Dec 31, 2015 12:25 AM
Lamar Jackson has 4 TDs, Louisville beats Texas A&M 27-21
The Associated Press
NASHVILLE, Tenn. (AP) Lamar Jackson put on quite a show for most of the Music City Bowl. Then he had to stand around and watch the Louisville defense polish off his record-setting night.
Jackson ran for a career-high and Music City Bowl-record 226 yards and two touchdowns and threw for two more scores to help Louisville beat Texas A&M 27-21 on Wednesday night.
After Louisville went three-and-out late, the Cardinals' defense sealed the victory by forcing the Aggies to turn it over on downs with 1:39 remaining.
"We just needed the ball back because I messed up," Jackson said. "The way they were playing, it was just awesome."
The freshman, making his first start since Oct. 30, finished with a bowl-record 453 total yards, and set the Louisville career rushing mark before the end of the first quarter in giving the Cardinals a 20-7 lead they never lost. Jackson ran for 126 yards in the first 15 minutes, including a 61-yard scoring run.
Louisville (8-5) won its third bowl in their past four trips and first since 2013. The Cardinals also won for the eighth time in 10 games after starting the season 0-3.
"The first thing I thought of was, 'Wow, we were 0-3 and we got a great win at the Music City Bowl,'" coach Bobby Petrino said about his first bowl victory since returning to Louisville in 2014.
Texas A&M (8-5) became the first Southeastern Conference team to lose this bowl season. The Aggies made it interesting in the final minutes with their third-string quarterback making his first career start.
Josh Hubenak started after both Kyle Allen and Kyler Murray transferred this month. Hubenak shook off five sacks and two turnovers to throw for 307 yards, including a 29-yard touchdown pass to Christian Kirk with 4:54 left that pulled the Aggies to 27-21.
Texas A&M nearly had first-and-goal at the Cardinals 6, but a review showed Kirk did not maintain possession of the ball on his catch. That left Hubenak two more chances inside the final 2 minutes. The Cardinals batted down a pass, then Hubenak was incomplete throwing into the end zone.
"After he settled down a little bit, he did better starting in the second quarter, and he gave us a chance to win the game," Texas A&M coach Kevin Sumlin said. "That's a heck of a position for a guy making his first start, but guys rallied around him."
The Aggies lost their second straight overall and snapped a four-game bowl winning streak. Aggies wide receiver Josh Reynolds set Music City Bowl records with 11 catches for 177 yards.
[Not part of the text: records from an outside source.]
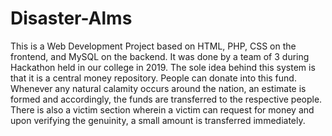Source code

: # Disaster-Alms
This is a Web Development Project based on HTML, PHP,  CSS on the frontend, and MySQL on the backend. It was done by a team of 3 during Hackathon held in our college in 2019. The sole idea behind this system is that it is a central money repository. People can donate into this fund. Whenever any natural calamity occurs around the nation, an estimate is formed and accordingly, the funds are transferred to the respective people. There is also a victim section wherein a victim can request for money and upon verifying the genuinity, a small amount is transferred immediately.


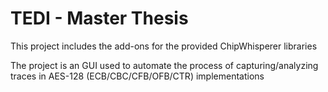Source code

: # TEDI - Master Thesis
This project includes the add-ons for the provided ChipWhisperer libraries

The project is an GUI used to automate the process of capturing/analyzing traces in AES-128 (ECB/CBC/CFB/OFB/CTR) implementations
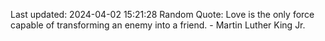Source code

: Last updated: 2024-04-02 15:21:28
Random Quote: Love is the only force capable of transforming an enemy into a friend. - Martin Luther King Jr.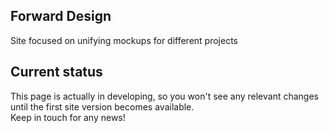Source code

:<h2>Forward Design</h2>

Site focused on unifying mockups for different projects

<h2>Current status</h2>

This page is actually in developing, so you won't see any relevant changes until the first site version becomes available. 
<br/>
Keep in touch for any news!
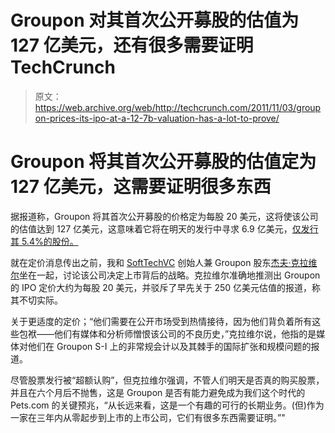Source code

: # Groupon 对其首次公开募股的估值为 127 亿美元，还有很多需要证明 TechCrunch

> 原文：<https://web.archive.org/web/http://techcrunch.com/2011/11/03/groupon-prices-its-ipo-at-a-12-7b-valuation-has-a-lot-to-prove/>

# Groupon 将其首次公开募股的估值定为 127 亿美元，这需要证明很多东西

据报道称，Groupon 将其首次公开募股的价格定为每股 20 美元，这将使该公司的估值达到 127 亿美元，这意味着它将在明天的发行中寻求 6.9 亿美元，[仅发行其 5.4%的股份。](https://web.archive.org/web/20230204200400/http://online.wsj.com/article/SB10001424052970203716204577016001857985424.html?mod=googlenews_wsj)

就在定价消息传出之前，我和 [SoftTechVC](https://web.archive.org/web/20230204200400/http://www.softtechvc.com/) 创始人兼 Groupon 股东[杰夫·克拉维尔](https://web.archive.org/web/20230204200400/http://www.crunchbase.com/person/jeff-clavier)坐在一起，讨论该公司决定上市背后的战略。克拉维尔准确地推测出 Groupon 的 IPO 定价大约为每股 20 美元，并驳斥了早先关于 250 亿美元估值的报道，称其不切实际。

关于更适度的定价；“他们需要在公开市场受到热情接待，因为他们背负着所有这些包袱——他们有媒体和分析师憎恨该公司的不良历史，”克拉维尔说，他指的是媒体对他们在 Groupon S-I 上的非常规会计以及其棘手的国际扩张和规模问题的报道。

尽管股票发行被“超额认购”，但克拉维尔强调，不管人们明天是否真的购买股票，并且在六个月后不抛售，这是 Groupon 是否有能力避免成为我们这个时代的 Pets.com 的关键预兆，“从长远来看，这是一个有趣的可行的长期业务。(但)作为一家在三年内从零起步到上市的上市公司，它们有很多东西需要证明。”"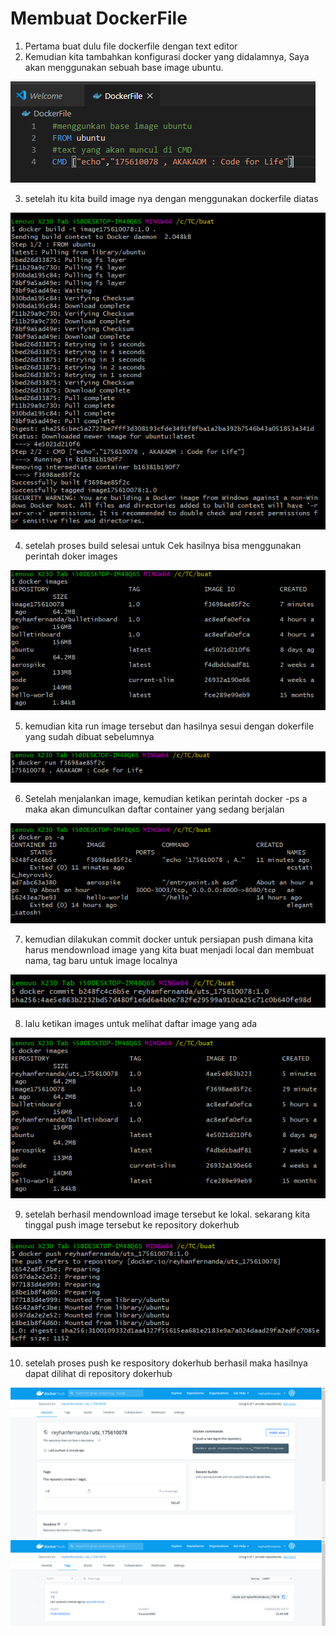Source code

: # Membuat DockerFile

1. Pertama buat dulu file dockerfile dengan text editor
2. Kemudian kita tambahkan konfigurasi docker yang didalamnya, Saya akan menggunakan sebuah base image ubuntu.

![image](https://github.com/reyhanfernanda/UTS-tcc-175610078/blob/master/gambar-17.png)

3. setelah itu kita build image nya dengan menggunakan dockerfile diatas

![image](https://github.com/reyhanfernanda/UTS-tcc-175610078/blob/master/gambar-18.png)

4. setelah proses build selesai untuk Cek hasilnya bisa menggunakan perintah doker images

![image](https://github.com/reyhanfernanda/UTS-tcc-175610078/blob/master/gambar-19.png)

5. kemudian kita run image tersebut dan hasilnya sesui dengan dokerfile yang sudah dibuat sebelumnya

![image](https://github.com/reyhanfernanda/UTS-tcc-175610078/blob/master/gambar-20.png)

6. Setelah menjalankan image, kemudian  ketikan perintah docker -ps a maka akan dimunculkan daftar container yang sedang berjalan

![image](https://github.com/reyhanfernanda/UTS-tcc-175610078/blob/master/gambar-21.png)

7. kemudian dilakukan commit docker untuk persiapan push dimana kita harus mendownload image yang kita buat menjadi local dan membuat nama, tag baru untuk image localnya

![image](https://github.com/reyhanfernanda/UTS-tcc-175610078/blob/master/gambar-22.png)

8. lalu ketikan images untuk melihat daftar image yang ada

![image](https://github.com/reyhanfernanda/UTS-tcc-175610078/blob/master/gambar-23.png)

9. setelah berhasil mendownload image tersebut ke lokal. sekarang kita tinggal push image tersebut ke repository dokerhub

![image](https://github.com/reyhanfernanda/UTS-tcc-175610078/blob/master/gambar-24.png)

10. setelah proses push ke respository dokerhub berhasil maka hasilnya dapat dilihat di repository dokerhub

![image](https://github.com/reyhanfernanda/UTS-tcc-175610078/blob/master/gambar-25.png)
![image](https://github.com/reyhanfernanda/UTS-tcc-175610078/blob/master/gambar-26.png)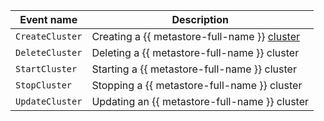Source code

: Event name | Description
--- | ---
`CreateCluster` | Creating a {{ metastore-full-name }} [cluster](../../../metadata-hub/concepts/metastore.md)
`DeleteCluster` | Deleting a {{ metastore-full-name }} cluster
`StartCluster` | Starting a {{ metastore-full-name }} cluster
`StopCluster` | Stopping a {{ metastore-full-name }} cluster
`UpdateCluster` | Updating an {{ metastore-full-name }} cluster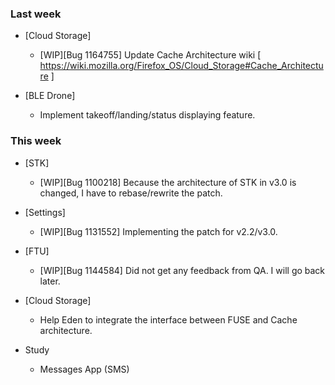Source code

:### Last week

* [Cloud Storage]
  - [WIP][Bug 1164755] Update Cache Architecture wiki [ https://wiki.mozilla.org/Firefox_OS/Cloud_Storage#Cache_Architecture ]

* [BLE Drone]
  - Implement takeoff/landing/status displaying feature. 

### This week

* [STK]
  - [WIP][Bug 1100218] Because the architecture of STK in v3.0 is changed, I have to rebase/rewrite the patch.

* [Settings]
  - [WIP][Bug 1131552] Implementing the patch for v2.2/v3.0.

* [FTU]
  - [WIP][Bug 1144584] Did not get any feedback from QA. I will go back later.

* [Cloud Storage]
  - Help Eden to integrate the interface between FUSE and Cache architecture.

* Study
  - Messages App (SMS)
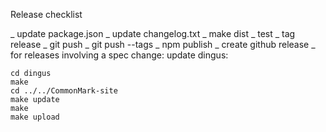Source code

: Release checklist

_ update package.json
_ update changelog.txt
_ make dist
_ test
_ tag release
_ git push
_ git push --tags
_ npm publish
_ create github release
_ for releases involving a spec change: update dingus:

    cd dingus
    make
    cd ../../CommonMark-site
    make update
    make
    make upload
Louisville linebacker Devonte Fields had three sacks, and Louisville safety Josh Harvey-Clemons stripped Hubenak of the ball and intercepted a pass both in the third quarter.
Jackson had no such issues as he passed Stefan LeFors' previous career rushing mark of 756 yards between 2002 and 2004. He showed off the speed that Petrino wants to bring to the Atlantic Coast Conference, running through, around and over the Aggies.
The Louisville quarterback set a bowl rushing record, topping the 187 yards Marion Barber had for Minnesota had in 2004. He also set the total offense mark, topping the 424 set by Mike Glennon of North Carolina State in 2012. Jackson also became the third quarterback to run and throw for at least 200 yards in a bowl game, joining Vince Young in 2006 and Johnny Manziel in 2012.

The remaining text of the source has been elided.